=== What you need to do ===
A word-for-word copy of the records below is needed, without the images.

=== Data to examine ===
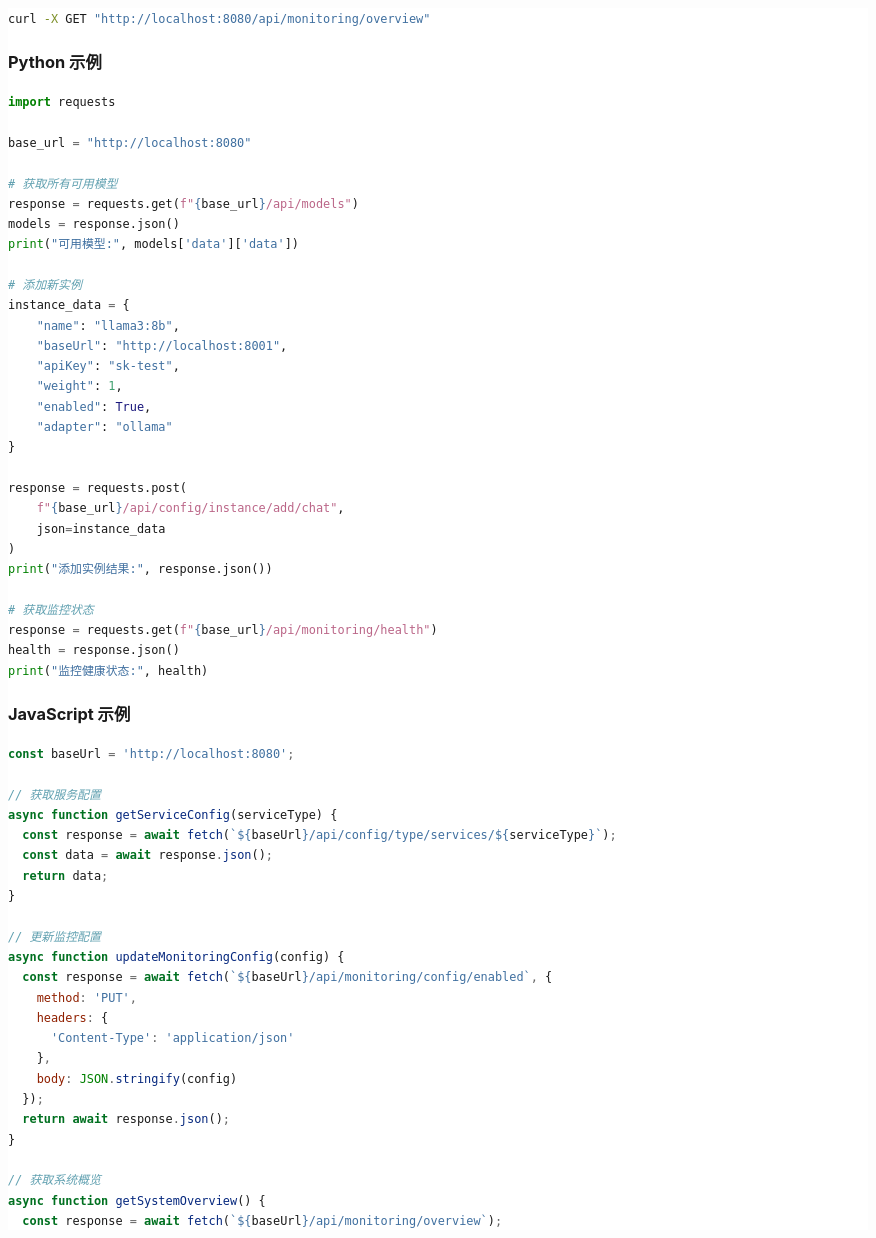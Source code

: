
 ```bash
curl -X GET "http://localhost:8080/api/monitoring/overview"
```

### Python 示例

```python
import requests

base_url = "http://localhost:8080"

# 获取所有可用模型
response = requests.get(f"{base_url}/api/models")
models = response.json()
print("可用模型:", models['data']['data'])

# 添加新实例
instance_data = {
    "name": "llama3:8b",
    "baseUrl": "http://localhost:8001",
    "apiKey": "sk-test",
    "weight": 1,
    "enabled": True,
    "adapter": "ollama"
}

response = requests.post(
    f"{base_url}/api/config/instance/add/chat",
    json=instance_data
)
print("添加实例结果:", response.json())

# 获取监控状态
response = requests.get(f"{base_url}/api/monitoring/health")
health = response.json()
print("监控健康状态:", health)
```

### JavaScript 示例

```javascript
const baseUrl = 'http://localhost:8080';

// 获取服务配置
async function getServiceConfig(serviceType) {
  const response = await fetch(`${baseUrl}/api/config/type/services/${serviceType}`);
  const data = await response.json();
  return data;
}

// 更新监控配置
async function updateMonitoringConfig(config) {
  const response = await fetch(`${baseUrl}/api/monitoring/config/enabled`, {
    method: 'PUT',
    headers: {
      'Content-Type': 'application/json'
    },
    body: JSON.stringify(config)
  });
  return await response.json();
}

// 获取系统概览
async function getSystemOverview() {
  const response = await fetch(`${baseUrl}/api/monitoring/overview`);
```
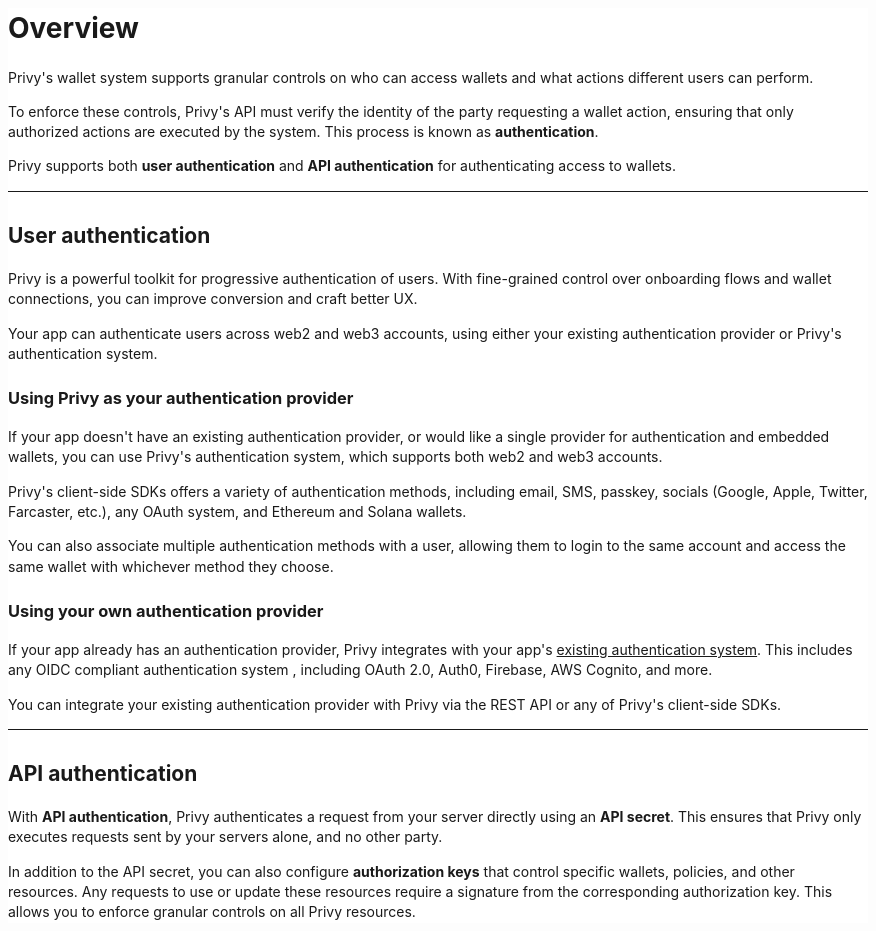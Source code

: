 # Overview

Privy's wallet system supports granular controls on who can access wallets and what actions different users can perform.

To enforce these controls, Privy's API must verify the identity of the party requesting a wallet action, ensuring that only authorized actions are executed by the system. This process is known as **authentication**.

Privy supports both **user authentication** and **API authentication** for authenticating access to wallets.

***

## User authentication

Privy is a powerful toolkit for progressive authentication of users. With fine-grained control over onboarding flows and wallet connections, you can improve conversion and craft better UX.

Your app can authenticate users across web2 and web3 accounts, using either your existing authentication provider or Privy's authentication system.

### Using Privy as your authentication provider

If your app doesn't have an existing authentication provider, or would like a single provider for authentication and embedded wallets, you can use Privy's authentication system, which supports both web2 and web3 accounts.

Privy's client-side SDKs offers a variety of authentication methods, including email, SMS, passkey, socials (Google, Apple, Twitter, Farcaster, etc.), any OAuth system, and Ethereum and Solana wallets.

You can also associate multiple authentication methods with a user, allowing them to login to the same account and access the same wallet with whichever method they choose.

### Using your own authentication provider

If your app already has an authentication provider, Privy integrates with your app's [existing authentication system](/authentication/user-authentication/jwt-based-auth/overview). This includes any OIDC compliant authentication system , including OAuth 2.0, Auth0, Firebase, AWS Cognito, and more.

You can integrate your existing authentication provider with Privy via the REST API or any of Privy's client-side SDKs.

***

## API authentication

With **API authentication**, Privy authenticates a request from your server directly using an **API secret**. This ensures that Privy only executes requests sent by your servers alone, and no other party.

In addition to the API secret, you can also configure **authorization keys** that control specific wallets, policies, and other resources. Any requests to use or update these resources require a signature from the corresponding authorization key. This allows you to enforce granular controls on all Privy resources.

=== Answer section ===
Source code

:
 ```bash
curl -X GET "http://localhost:8080/api/monitoring/overview"
```

### Python 示例

```python
import requests

base_url = "http://localhost:8080"

# 获取所有可用模型
response = requests.get(f"{base_url}/api/models")
models = response.json()
print("可用模型:", models['data']['data'])

# 添加新实例
instance_data = {
    "name": "llama3:8b",
    "baseUrl": "http://localhost:8001",
    "apiKey": "sk-test",
    "weight": 1,
    "enabled": True,
    "adapter": "ollama"
}

response = requests.post(
    f"{base_url}/api/config/instance/add/chat",
    json=instance_data
)
print("添加实例结果:", response.json())

# 获取监控状态
response = requests.get(f"{base_url}/api/monitoring/health")
health = response.json()
print("监控健康状态:", health)
```

### JavaScript 示例

```javascript
const baseUrl = 'http://localhost:8080';

// 获取服务配置
async function getServiceConfig(serviceType) {
  const response = await fetch(`${baseUrl}/api/config/type/services/${serviceType}`);
  const data = await response.json();
  return data;
}

// 更新监控配置
async function updateMonitoringConfig(config) {
  const response = await fetch(`${baseUrl}/api/monitoring/config/enabled`, {
    method: 'PUT',
    headers: {
      'Content-Type': 'application/json'
    },
    body: JSON.stringify(config)
  });
  return await response.json();
}

// 获取系统概览
async function getSystemOverview() {
  const response = await fetch(`${baseUrl}/api/monitoring/overview`);
```
Source code

: # Overview

Privy's wallet system supports granular controls on who can access wallets and what actions different users can perform.

To enforce these controls, Privy's API must verify the identity of the party requesting a wallet action, ensuring that only authorized actions are executed by the system. This process is known as **authentication**.

Privy supports both **user authentication** and **API authentication** for authenticating access to wallets.

***

## User authentication

Privy is a powerful toolkit for progressive authentication of users. With fine-grained control over onboarding flows and wallet connections, you can improve conversion and craft better UX.

Your app can authenticate users across web2 and web3 accounts, using either your existing authentication provider or Privy's authentication system.

### Using Privy as your authentication provider

If your app doesn't have an existing authentication provider, or would like a single provider for authentication and embedded wallets, you can use Privy's authentication system, which supports both web2 and web3 accounts.

Privy's client-side SDKs offers a variety of authentication methods, including email, SMS, passkey, socials (Google, Apple, Twitter, Farcaster, etc.), any OAuth system, and Ethereum and Solana wallets.

You can also associate multiple authentication methods with a user, allowing them to login to the same account and access the same wallet with whichever method they choose.

### Using your own authentication provider

If your app already has an authentication provider, Privy integrates with your app's [existing authentication system](/authentication/user-authentication/jwt-based-auth/overview). This includes any OIDC compliant authentication system , including OAuth 2.0, Auth0, Firebase, AWS Cognito, and more.

You can integrate your existing authentication provider with Privy via the REST API or any of Privy's client-side SDKs.

***

## API authentication

With **API authentication**, Privy authenticates a request from your server directly using an **API secret**. This ensures that Privy only executes requests sent by your servers alone, and no other party.

In addition to the API secret, you can also configure **authorization keys** that control specific wallets, policies, and other resources. Any requests to use or update these resources require a signature from the corresponding authorization key. This allows you to enforce granular controls on all Privy resources.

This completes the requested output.